The graph has been fluctuating. Women who were part of Bangla parallel cinema were flourishing because they would have roles and characters like that. Even if they had 10 or 20 minutes of screen time, it did not matter because their characters were very prominent. In commercial films during 2011 and 2012, the role of the heroine was reduced to just crying, standing in a corner even when a full-blown fight sequence was going on, or merely dancing. They did not have much to do.
I started my career with Gaaner Oparey, a woman-centric television drama. Then I did a film called Bojhena Shey Bojhena. By God’s grace and the love of my audience, my character Riya was widely acclaimed. Back then, a film was known by its directors and actors; we never used to refer to a film as an actress’ film. With that film and my character, things turned around a bit. People realized that a heroine need not always act coy. At the same time, I did Proloy. I went completely de-glam for my role in it. I played a rape victim in the film.
After that, I did an out-and-out commercial film where I was again dancing! It is not like I don’t enjoy doing that. But yes, I have experimented a lot throughout my career. I think I am blessed with very good directors who understand me and the kind of films and the roles I can pull off. I am happy that there is ample variation in my filmography. And I believe that I can do much more.
Coming to Mon Jaane Na, you play Pari Begum who eventually is forced into a dark world and becomes a substance addict. How did you enter her mind and slip into the character?
I had always wanted to play a character like Pari. When I had watched Fashion, I was fascinated by the characters played by Kangana Ranaut and Priyanka Chopra. I wondered what emotional toll it is must have taken on them to play such terrific characters. They delivered brilliant performances.
To play my character, I did a lot of homework. I read books. I read up on the Internet, watched videos on YouTube and watched movies to understand what drug addiction did to people. One of my very close friends was a victim of substance abuse. I talked to him about it. Getting into my character’s head space was difficult. But I guess every actor is blessed with the quality of switching on and off.
A lot of actors say that it is different being directed by a female filmmaker because they understand the sensibilities and emotional nuances better. Was it any different being directed by Shagufta Rafique?
I have always been directed by male filmmakers and I have a rapport with them.

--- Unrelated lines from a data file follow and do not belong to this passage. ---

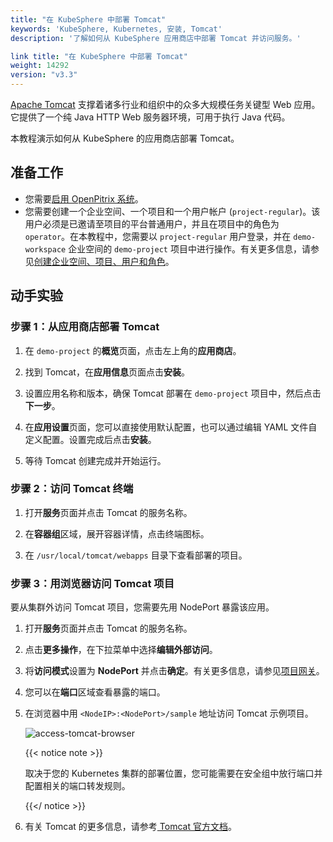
 ```yaml
---
title: "在 KubeSphere 中部署 Tomcat"
keywords: 'KubeSphere, Kubernetes, 安装, Tomcat'
description: '了解如何从 KubeSphere 应用商店中部署 Tomcat 并访问服务。'

link title: "在 KubeSphere 中部署 Tomcat"
weight: 14292
version: "v3.3"
---
```

[Apache Tomcat](https://tomcat.apache.org/index.html) 支撑着诸多行业和组织中的众多大规模任务关键型 Web 应用。它提供了一个纯 Java HTTP Web 服务器环境，可用于执行 Java 代码。

本教程演示如何从 KubeSphere 的应用商店部署 Tomcat。

## 准备工作

- 您需要[启用 OpenPitrix 系统](../../../pluggable-components/app-store/)。
- 您需要创建一个企业空间、一个项目和一个用户帐户 (`project-regular`)。该用户必须是已邀请至项目的平台普通用户，并且在项目中的角色为 `operator`。在本教程中，您需要以 `project-regular` 用户登录，并在 `demo-workspace` 企业空间的 `demo-project` 项目中进行操作。有关更多信息，请参见[创建企业空间、项目、用户和角色](../../../quick-start/create-workspace-and-project/)。

## 动手实验

### 步骤 1：从应用商店部署 Tomcat

1. 在 `demo-project` 的**概览**页面，点击左上角的**应用商店**。

2. 找到 Tomcat，在**应用信息**页面点击**安装**。

3. 设置应用名称和版本，确保 Tomcat 部署在 `demo-project` 项目中，然后点击**下一步**。

4. 在**应用设置**页面，您可以直接使用默认配置，也可以通过编辑 YAML 文件自定义配置。设置完成后点击**安装**。

5. 等待 Tomcat 创建完成并开始运行。


### 步骤 2：访问 Tomcat 终端

1. 打开**服务**页面并点击 Tomcat 的服务名称。

2. 在**容器组**区域，展开容器详情，点击终端图标。

3. 在 `/usr/local/tomcat/webapps` 目录下查看部署的项目。


### 步骤 3：用浏览器访问 Tomcat 项目

要从集群外访问 Tomcat 项目，您需要先用 NodePort 暴露该应用。

1. 打开**服务**页面并点击 Tomcat 的服务名称。

2. 点击**更多操作**，在下拉菜单中选择**编辑外部访问**。

3. 将**访问模式**设置为 **NodePort** 并点击**确定**。有关更多信息，请参见[项目网关](../../../project-administration/project-gateway/)。

4. 您可以在**端口**区域查看暴露的端口。

5. 在浏览器中用 `<NodeIP>:<NodePort>/sample` 地址访问 Tomcat 示例项目。

   ![access-tomcat-browser](/images/docs/v3.x/zh-cn/appstore/built-in-apps/tomcat-app/access-tomcat-browser.png)

   {{< notice note >}}

   取决于您的 Kubernetes 集群的部署位置，您可能需要在安全组中放行端口并配置相关的端口转发规则。

   {{</ notice >}} 

6. 有关 Tomcat 的更多信息，请参考[ Tomcat 官方文档](https://tomcat.apache.org/index.html)。

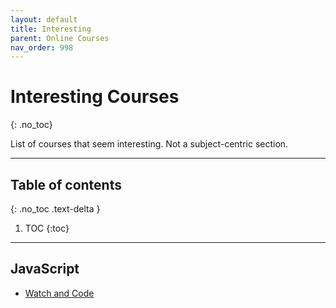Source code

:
 ```yaml
---
layout: default
title: Interesting
parent: Online Courses
nav_order: 998
---
```


# Interesting Courses
{: .no_toc}

List of courses that seem interesting. Not a subject-centric section.

---

## Table of contents
{: .no_toc .text-delta }

1. TOC
{:toc}

---

## JavaScript

- [Watch and Code](https://watchandcode.com/)
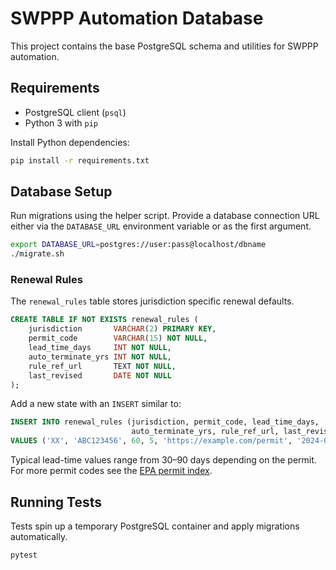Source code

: # SWPPP Automation Database

This project contains the base PostgreSQL schema and utilities for SWPPP automation.

## Requirements
- PostgreSQL client (`psql`)
- Python 3 with `pip`

Install Python dependencies:

```bash
pip install -r requirements.txt
```

## Database Setup
Run migrations using the helper script. Provide a database connection URL either via the `DATABASE_URL` environment variable or as the first argument.

```bash
export DATABASE_URL=postgres://user:pass@localhost/dbname
./migrate.sh
```

### Renewal Rules
The `renewal_rules` table stores jurisdiction specific renewal defaults.

```sql
CREATE TABLE IF NOT EXISTS renewal_rules (
    jurisdiction       VARCHAR(2) PRIMARY KEY,
    permit_code        VARCHAR(15) NOT NULL,
    lead_time_days     INT NOT NULL,
    auto_terminate_yrs INT NOT NULL,
    rule_ref_url       TEXT NOT NULL,
    last_revised       DATE NOT NULL
);
```

Add a new state with an `INSERT` similar to:

```sql
INSERT INTO renewal_rules (jurisdiction, permit_code, lead_time_days,
                           auto_terminate_yrs, rule_ref_url, last_revised)
VALUES ('XX', 'ABC123456', 60, 5, 'https://example.com/permit', '2024-01-01');
```

Typical lead-time values range from 30–90 days depending on the permit. For more permit codes see the [EPA permit index](https://www.epa.gov/npdes/stormwater-discharges-construction-activities#permits).

## Running Tests
Tests spin up a temporary PostgreSQL container and apply migrations automatically.

```bash
pytest
```
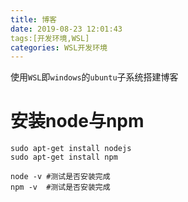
 ```yaml
---
title: 博客
date: 2019-08-23 12:01:43
tags:[开发环境,WSL]
categories: WSL开发环境
---
```


使用`WSL`即`windows`的`ubuntu`子系统搭建博客

# 安装node与npm

```shell
sudo apt-get install nodejs
sudo apt-get install npm

node -v #测试是否安装完成
npm -v  #测试是否安装完成
```

<!--more-->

I had heard that if you work with a female director, there is a different kind of comfort zone. But I did not see any difference.
Shagufta has written some of the most sensitive scripts in Bollywood. She is a very sensitive person, much like most women. All my directors, including her, have helped me get the emotional nuances of my characters right. As a human being, however, Shagufta understands the human mind really well. There were a few scenes in Mon Jaane Na that I was not comfortable with. I told her I could not do them and she understood that. She understood that it would take a huge toll on my mental state. In that sense, we shared a comfort zone.
You are endorsing some national brands. You have a strong presence on social media. Do you think these things are mandatory for actors to stay relevant?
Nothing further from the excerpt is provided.